Probabilistic Dual-Space Fusion for Real-Time Human-Robot Interaction

Biomimetics (Basel). 2023 Oct 19;8(6):497. doi: 10.3390/biomimetics8060497.

Abstract

For robots in human environments, learning complex and demanding interaction skills from humans and responding quickly to human motions are highly desirable. A common challenge for interaction tasks is that the robot has to satisfy both the task space and the joint space constraints on its motion trajectories in real time. Few studies have addressed the issue of hyperspace constraints in human-robot interaction, whereas researchers have investigated it in robot imitation learning. In this work, we propose a method of dual-space feature fusion to enhance the accuracy of the inferred trajectories in both task space and joint space; then, we introduce a linear mapping operator (LMO) to map the inferred task space trajectory to a joint space trajectory.
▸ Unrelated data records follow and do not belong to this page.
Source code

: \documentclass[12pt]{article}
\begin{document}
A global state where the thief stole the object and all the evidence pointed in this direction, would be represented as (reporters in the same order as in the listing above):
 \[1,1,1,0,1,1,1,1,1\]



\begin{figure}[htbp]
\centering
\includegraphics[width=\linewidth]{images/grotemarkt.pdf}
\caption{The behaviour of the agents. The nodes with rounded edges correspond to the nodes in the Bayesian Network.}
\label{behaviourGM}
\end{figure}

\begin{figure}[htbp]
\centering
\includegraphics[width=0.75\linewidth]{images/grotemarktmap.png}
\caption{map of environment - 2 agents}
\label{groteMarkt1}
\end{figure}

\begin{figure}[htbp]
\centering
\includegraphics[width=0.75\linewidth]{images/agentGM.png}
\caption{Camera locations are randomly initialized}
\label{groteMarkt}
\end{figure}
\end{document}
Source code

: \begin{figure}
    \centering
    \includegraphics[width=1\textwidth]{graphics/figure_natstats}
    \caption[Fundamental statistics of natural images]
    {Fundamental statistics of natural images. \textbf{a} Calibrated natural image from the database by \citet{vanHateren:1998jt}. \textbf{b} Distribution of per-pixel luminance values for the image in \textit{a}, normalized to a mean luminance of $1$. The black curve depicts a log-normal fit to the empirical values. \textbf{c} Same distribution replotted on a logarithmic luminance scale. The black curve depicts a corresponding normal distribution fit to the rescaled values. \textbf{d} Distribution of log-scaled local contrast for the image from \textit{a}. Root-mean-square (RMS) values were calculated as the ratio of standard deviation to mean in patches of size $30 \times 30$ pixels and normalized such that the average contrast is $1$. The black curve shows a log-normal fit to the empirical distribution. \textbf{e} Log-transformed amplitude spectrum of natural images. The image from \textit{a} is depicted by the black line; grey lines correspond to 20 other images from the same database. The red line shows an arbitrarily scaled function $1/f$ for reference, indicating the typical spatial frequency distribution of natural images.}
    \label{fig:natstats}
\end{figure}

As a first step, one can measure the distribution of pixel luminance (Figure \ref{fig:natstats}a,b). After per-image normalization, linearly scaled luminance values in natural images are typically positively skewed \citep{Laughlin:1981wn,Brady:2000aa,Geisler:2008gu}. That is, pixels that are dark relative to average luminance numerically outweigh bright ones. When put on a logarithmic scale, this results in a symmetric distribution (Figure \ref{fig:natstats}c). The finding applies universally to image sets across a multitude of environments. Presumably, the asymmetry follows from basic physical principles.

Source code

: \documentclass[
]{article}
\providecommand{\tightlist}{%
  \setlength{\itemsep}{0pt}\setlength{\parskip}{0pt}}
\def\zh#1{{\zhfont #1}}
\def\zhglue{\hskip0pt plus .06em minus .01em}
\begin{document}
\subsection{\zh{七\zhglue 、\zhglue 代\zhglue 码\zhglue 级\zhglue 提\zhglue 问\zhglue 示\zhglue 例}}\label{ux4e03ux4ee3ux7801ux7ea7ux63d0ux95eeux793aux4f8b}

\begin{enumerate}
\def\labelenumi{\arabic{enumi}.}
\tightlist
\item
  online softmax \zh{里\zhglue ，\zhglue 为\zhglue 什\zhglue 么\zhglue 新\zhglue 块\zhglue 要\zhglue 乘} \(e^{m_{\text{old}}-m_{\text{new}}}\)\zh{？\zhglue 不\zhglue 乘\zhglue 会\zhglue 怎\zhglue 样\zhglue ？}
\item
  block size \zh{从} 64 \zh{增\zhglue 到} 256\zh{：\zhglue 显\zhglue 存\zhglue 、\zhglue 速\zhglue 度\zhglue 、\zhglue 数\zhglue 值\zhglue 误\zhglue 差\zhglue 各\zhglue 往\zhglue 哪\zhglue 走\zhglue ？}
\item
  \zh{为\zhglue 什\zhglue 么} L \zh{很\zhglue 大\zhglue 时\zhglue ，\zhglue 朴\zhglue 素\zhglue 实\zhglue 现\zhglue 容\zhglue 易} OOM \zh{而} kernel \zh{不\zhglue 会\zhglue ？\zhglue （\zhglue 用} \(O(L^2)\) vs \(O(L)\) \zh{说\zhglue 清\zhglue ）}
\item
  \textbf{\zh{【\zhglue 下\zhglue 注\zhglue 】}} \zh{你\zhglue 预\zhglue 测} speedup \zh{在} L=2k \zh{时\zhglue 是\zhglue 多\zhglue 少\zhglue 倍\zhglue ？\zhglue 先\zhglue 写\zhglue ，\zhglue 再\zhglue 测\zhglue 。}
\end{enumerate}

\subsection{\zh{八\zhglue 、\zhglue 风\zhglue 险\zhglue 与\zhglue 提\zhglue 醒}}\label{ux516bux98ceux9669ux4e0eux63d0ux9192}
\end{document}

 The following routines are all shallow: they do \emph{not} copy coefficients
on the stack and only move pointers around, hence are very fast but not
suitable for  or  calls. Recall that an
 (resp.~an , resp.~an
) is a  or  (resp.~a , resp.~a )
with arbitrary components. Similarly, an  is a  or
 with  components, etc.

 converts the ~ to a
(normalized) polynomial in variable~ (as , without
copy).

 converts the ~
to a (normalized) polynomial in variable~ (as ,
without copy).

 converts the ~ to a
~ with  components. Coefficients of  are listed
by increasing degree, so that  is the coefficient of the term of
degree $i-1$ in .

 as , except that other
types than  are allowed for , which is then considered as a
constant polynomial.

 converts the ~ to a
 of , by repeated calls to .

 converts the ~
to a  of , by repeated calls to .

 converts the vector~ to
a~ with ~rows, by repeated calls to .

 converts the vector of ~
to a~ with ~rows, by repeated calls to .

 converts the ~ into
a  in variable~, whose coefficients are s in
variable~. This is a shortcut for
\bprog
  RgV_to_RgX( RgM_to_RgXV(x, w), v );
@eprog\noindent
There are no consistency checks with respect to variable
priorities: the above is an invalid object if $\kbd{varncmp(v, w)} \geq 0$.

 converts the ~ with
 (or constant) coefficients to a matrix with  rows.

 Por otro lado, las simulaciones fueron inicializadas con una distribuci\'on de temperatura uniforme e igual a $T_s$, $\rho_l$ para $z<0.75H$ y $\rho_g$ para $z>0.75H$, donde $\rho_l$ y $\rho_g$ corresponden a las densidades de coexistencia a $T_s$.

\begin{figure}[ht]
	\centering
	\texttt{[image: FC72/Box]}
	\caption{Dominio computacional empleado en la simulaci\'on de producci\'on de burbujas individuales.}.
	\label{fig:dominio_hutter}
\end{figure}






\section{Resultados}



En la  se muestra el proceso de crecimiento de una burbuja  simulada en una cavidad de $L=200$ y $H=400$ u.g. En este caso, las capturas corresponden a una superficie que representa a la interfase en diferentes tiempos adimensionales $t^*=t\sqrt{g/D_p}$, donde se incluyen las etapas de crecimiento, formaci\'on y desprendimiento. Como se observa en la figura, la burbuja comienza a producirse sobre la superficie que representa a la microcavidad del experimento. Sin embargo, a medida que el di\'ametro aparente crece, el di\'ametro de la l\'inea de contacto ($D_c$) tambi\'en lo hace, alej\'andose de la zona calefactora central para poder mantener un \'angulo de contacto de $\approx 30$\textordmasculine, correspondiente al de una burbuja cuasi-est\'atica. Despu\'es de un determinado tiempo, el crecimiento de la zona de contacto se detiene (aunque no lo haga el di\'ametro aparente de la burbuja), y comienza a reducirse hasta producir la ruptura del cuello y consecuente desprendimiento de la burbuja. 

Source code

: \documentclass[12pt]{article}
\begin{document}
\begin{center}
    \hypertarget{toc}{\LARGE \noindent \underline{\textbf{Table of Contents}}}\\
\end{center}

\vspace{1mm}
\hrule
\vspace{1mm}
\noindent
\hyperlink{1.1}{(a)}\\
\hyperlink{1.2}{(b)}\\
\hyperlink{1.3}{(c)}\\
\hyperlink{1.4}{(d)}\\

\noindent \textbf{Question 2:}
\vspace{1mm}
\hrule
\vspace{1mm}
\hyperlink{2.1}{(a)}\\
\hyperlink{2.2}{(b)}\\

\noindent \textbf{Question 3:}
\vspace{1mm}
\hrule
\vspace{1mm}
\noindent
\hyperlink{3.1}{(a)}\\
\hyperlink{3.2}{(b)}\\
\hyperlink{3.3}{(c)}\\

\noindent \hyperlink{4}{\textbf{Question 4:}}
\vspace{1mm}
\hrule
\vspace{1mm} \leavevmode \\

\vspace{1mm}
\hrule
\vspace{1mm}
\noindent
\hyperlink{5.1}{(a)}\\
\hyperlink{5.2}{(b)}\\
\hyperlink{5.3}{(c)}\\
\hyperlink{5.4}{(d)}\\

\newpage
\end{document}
Finally, we combine the dual-space fusion, LMO, and phase estimation into a unified probabilistic framework. We evaluate our dual-space feature fusion capability and real-time performance in the task of a robot following a human-handheld object and a ball-hitting experiment. Our inference accuracy in both task space and joint space is superior to standard Interaction Primitives (IP) which only use single-space inference (by more than 33%); the inference accuracy of the second order LMO is comparable to the kinematic-based mapping method, and the computation time of our unified inference framework is reduced by 54.87% relative to the comparison method.

Keywords: dual-space fusion; imitation learning; learning from demonstrations; physical human-robot interaction; probabilistic learning; real-time HRI; robot learning.